Goal of the exercise: Gather all lines in the records below that include the word "double".

Exercise materials:
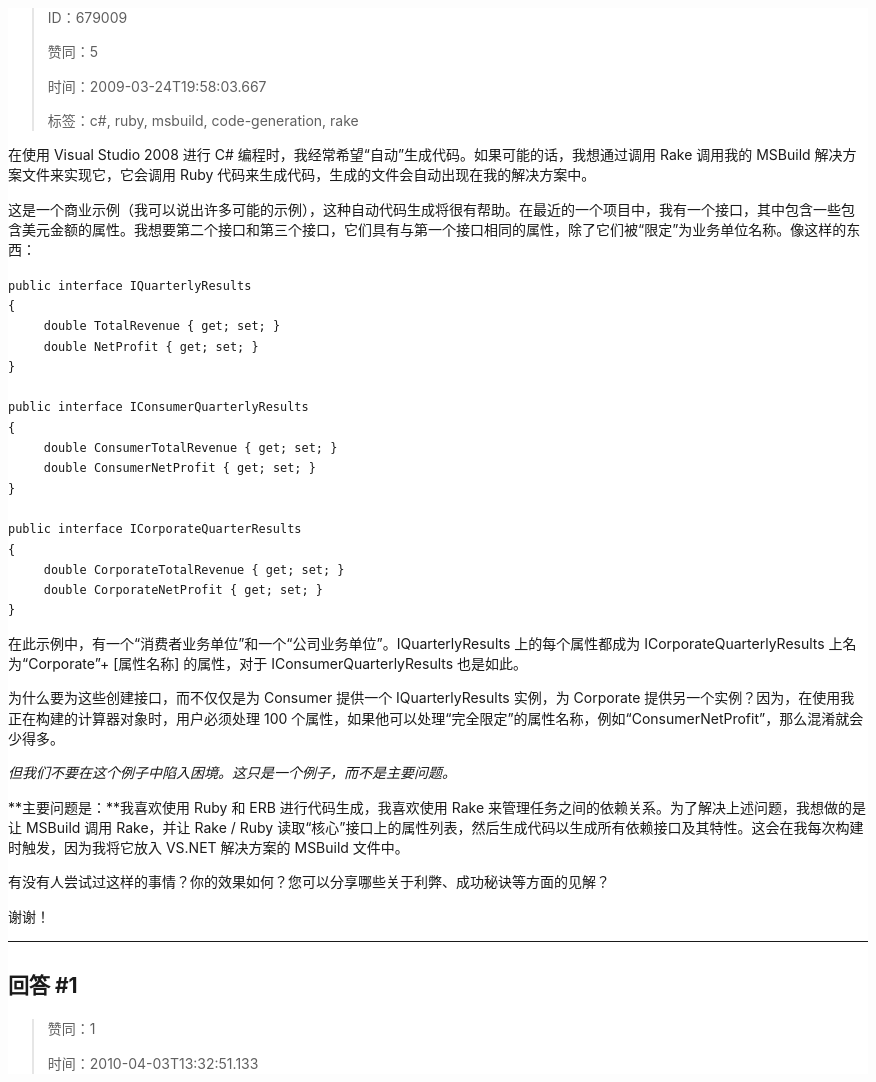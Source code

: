 > ID：679009
> 
> 赞同：5
> 
> 时间：2009-03-24T19:58:03.667
> 
> 标签：c#, ruby, msbuild, code-generation, rake

在使用 Visual Studio 2008 进行 C# 编程时，我经常希望“自动”生成代码。如果可能的话，我想通过调用 Rake 调用我的 MSBuild 解决方案文件来实现它，它会调用 Ruby 代码来生成代码，生成的文件会自动出现在我的解决方案中。

这是一个商业示例（我可以说出许多可能的示例），这种自动代码生成将很有帮助。在最近的一个项目中，我有一个接口，其中包含一些包含美元金额的属性。我想要第二个接口和第三个接口，它们具有与第一个接口相同的属性，除了它们被“限定”为业务单位名称。像这样的东西：

```
public interface IQuarterlyResults
{
     double TotalRevenue { get; set; }
     double NetProfit { get; set; }
}

public interface IConsumerQuarterlyResults
{
     double ConsumerTotalRevenue { get; set; }
     double ConsumerNetProfit { get; set; }
}

public interface ICorporateQuarterResults
{
     double CorporateTotalRevenue { get; set; }
     double CorporateNetProfit { get; set; }
} 
```

在此示例中，有一个“消费者业务单位”和一个“公司业务单位”。IQuarterlyResults 上的每个属性都成为 ICorporateQuarterlyResults 上名为“Corporate”+ [属性名称] 的属性，对于 IConsumerQuarterlyResults 也是如此。

为什么要为这些创建接口，而不仅仅是为 Consumer 提供一个 IQuarterlyResults 实例，为 Corporate 提供另一个实例？因为，在使用我正在构建的计算器对象时，用户必须处理 100 个属性，如果他可以处理“完全限定”的属性名称，例如“ConsumerNetProfit”，那么混淆就会少得多。

*但我们不要在这个例子中陷入困境。这只是一个例子，而不是主要问题。*

**主要问题是：**我喜欢使用 Ruby 和 ERB 进行代码生成，我喜欢使用 Rake 来管理任务之间的依赖关系。为了解决上述问题，我想做的是让 MSBuild 调用 Rake，并让 Rake / Ruby 读取“核心”接口上的属性列表，然后生成代码以生成所有依赖接口及其特性。这会在我每次构建时触发，因为我将它放入 VS.NET 解决方案的 MSBuild 文件中。

有没有人尝试过这样的事情？你的效果如何？您可以分享哪些关于利弊、成功秘诀等方面的见解？

谢谢！

* * *

## 回答 #1

> 赞同：1
> 
> 时间：2010-04-03T13:32:51.133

Solution to the exercise:
     double TotalRevenue { get; set; }
     double NetProfit { get; set; }
     double ConsumerTotalRevenue { get; set; }
     double ConsumerNetProfit { get; set; }
     double CorporateTotalRevenue { get; set; }
     double CorporateNetProfit { get; set; }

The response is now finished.